## TASK DETAILS
From the first line of the records below, transcribe each line exactly up to and including the one with "- Bucket names must contain 3"; pictures stay out.
___ ENTRIES PROVIDED
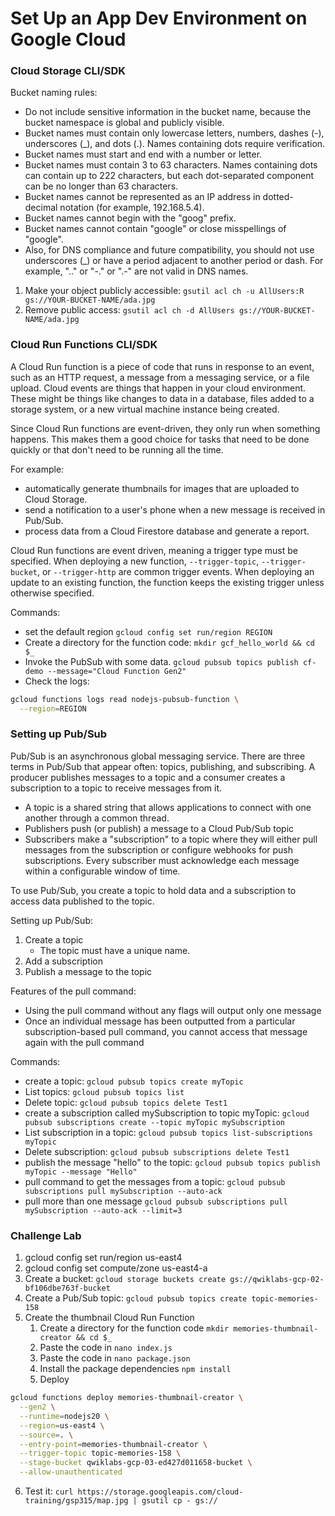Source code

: # Set Up an App Dev Environment on Google Cloud
### Cloud Storage CLI/SDK
Bucket naming rules:
- Do not include sensitive information in the bucket name, because the bucket namespace is global and publicly visible.
- Bucket names must contain only lowercase letters, numbers, dashes (-), underscores (_), and dots (.). Names containing dots require verification.
- Bucket names must start and end with a number or letter.
- Bucket names must contain 3 to 63 characters. Names containing dots can contain up to 222 characters, but each dot-separated component can be no longer than 63 characters.
- Bucket names cannot be represented as an IP address in dotted-decimal notation (for example, 192.168.5.4).
- Bucket names cannot begin with the "goog" prefix.
- Bucket names cannot contain "google" or close misspellings of "google".
- Also, for DNS compliance and future compatibility, you should not use underscores (_) or have a period adjacent to another period or dash. For example, ".." or "-." or ".-" are not valid in DNS names.

1. Make your object publicly accessible: `gsutil acl ch -u AllUsers:R gs://YOUR-BUCKET-NAME/ada.jpg`
1. Remove public access: `gsutil acl ch -d AllUsers gs://YOUR-BUCKET-NAME/ada.jpg`

### Cloud Run Functions CLI/SDK
A Cloud Run function is a piece of code that runs in response to an event, such as an HTTP request, a message from a messaging service, or a file upload. Cloud events are things that happen in your cloud environment. These might be things like changes to data in a database, files added to a storage system, or a new virtual machine instance being created.

Since Cloud Run functions are event-driven, they only run when something happens. This makes them a good choice for tasks that need to be done quickly or that don't need to be running all the time.

For example:
- automatically generate thumbnails for images that are uploaded to Cloud Storage.
- send a notification to a user's phone when a new message is received in Pub/Sub.
- process data from a Cloud Firestore database and generate a report.

Cloud Run functions are event driven, meaning a trigger type must be specified. When deploying a new function, `--trigger-topic`, `--trigger-bucket`, or `--trigger-http` are common trigger events. When deploying an update to an existing function, the function keeps the existing trigger unless otherwise specified. 

Commands:
- set the default region `gcloud config set run/region REGION`
- Create a directory for the function code: `mkdir gcf_hello_world && cd $_`
- Invoke the PubSub with some data. `gcloud pubsub topics publish cf-demo --message="Cloud Function Gen2"`
- Check the logs:
```bash
gcloud functions logs read nodejs-pubsub-function \
  --region=REGION 
```

### Setting up Pub/Sub
Pub/Sub is an asynchronous global messaging service. There are three terms in Pub/Sub that appear often: topics, publishing, and subscribing. A producer publishes messages to a topic and a consumer creates a subscription to a topic to receive messages from it.
- A topic is a shared string that allows applications to connect with one another through a common thread.
- Publishers push (or publish) a message to a Cloud Pub/Sub topic
- Subscribers make a "subscription" to a topic where they will either pull messages from the subscription or configure webhooks for push subscriptions. Every subscriber must acknowledge each message within a configurable window of time.


To use Pub/Sub, you create a topic to hold data and a subscription to access data published to the topic. 

Setting up Pub/Sub:
1. Create a topic
    - The topic must have a unique name.
1. Add a subscription
1. Publish a message to the topic

Features of the pull command:
- Using the pull command without any flags will output only one message
- Once an individual message has been outputted from a particular subscription-based pull command, you cannot access that message again with the pull command

Commands:
- create a topic: `gcloud pubsub topics create myTopic`
- List topics: `gcloud pubsub topics list`
- Delete topic: `gcloud pubsub topics delete Test1`
- create a subscription called mySubscription to topic myTopic: `gcloud pubsub subscriptions create --topic myTopic mySubscription`
- List subscription in a topic: `gcloud pubsub topics list-subscriptions myTopic`
- Delete subscription: `gcloud pubsub subscriptions delete Test1`
- publish the message "hello" to the topic: `gcloud pubsub topics publish myTopic --message "Hello"`
- pull command to get the messages from a topic: `gcloud pubsub subscriptions pull mySubscription --auto-ack`
- pull more than one message `gcloud pubsub subscriptions pull mySubscription --auto-ack --limit=3`

### Challenge Lab
1. gcloud config set run/region us-east4
1. gcloud config set compute/zone us-east4-a
1. Create a bucket: `gcloud storage buckets create gs://qwiklabs-gcp-02-bf106dbe763f-bucket`
1. Create a Pub/Sub topic: `gcloud pubsub topics create topic-memories-158`
1. Create the thumbnail Cloud Run Function
    1. Create a directory for the function code `mkdir memories-thumbnail-creator && cd $_`
    1. Paste the code in `nano index.js`
    1. Paste the code in `nano package.json`
    1. Install the package dependencies `npm install`
    1. Deploy
``` bash
gcloud functions deploy memories-thumbnail-creator \
  --gen2 \
  --runtime=nodejs20 \
  --region=us-east4 \
  --source=. \
  --entry-point=memories-thumbnail-creator \
  --trigger-topic topic-memories-158 \
  --stage-bucket qwiklabs-gcp-03-ed427d011658-bucket \
  --allow-unauthenticated
```
6. Test it: `curl https://storage.googleapis.com/cloud-training/gsp315/map.jpg | gsutil cp - gs://`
______
## OUTPUT BELOW
Source code

: # Set Up an App Dev Environment on Google Cloud
### Cloud Storage CLI/SDK
Bucket naming rules:
- Do not include sensitive information in the bucket name, because the bucket namespace is global and publicly visible.
- Bucket names must contain only lowercase letters, numbers, dashes (-), underscores (_), and dots (.). Names containing dots require verification.
- Bucket names must start and end with a number or letter.
- Bucket names must contain 3 to 63 characters. Names containing dots can contain up to 222 characters, but each dot-separated component can be no longer than 63 characters.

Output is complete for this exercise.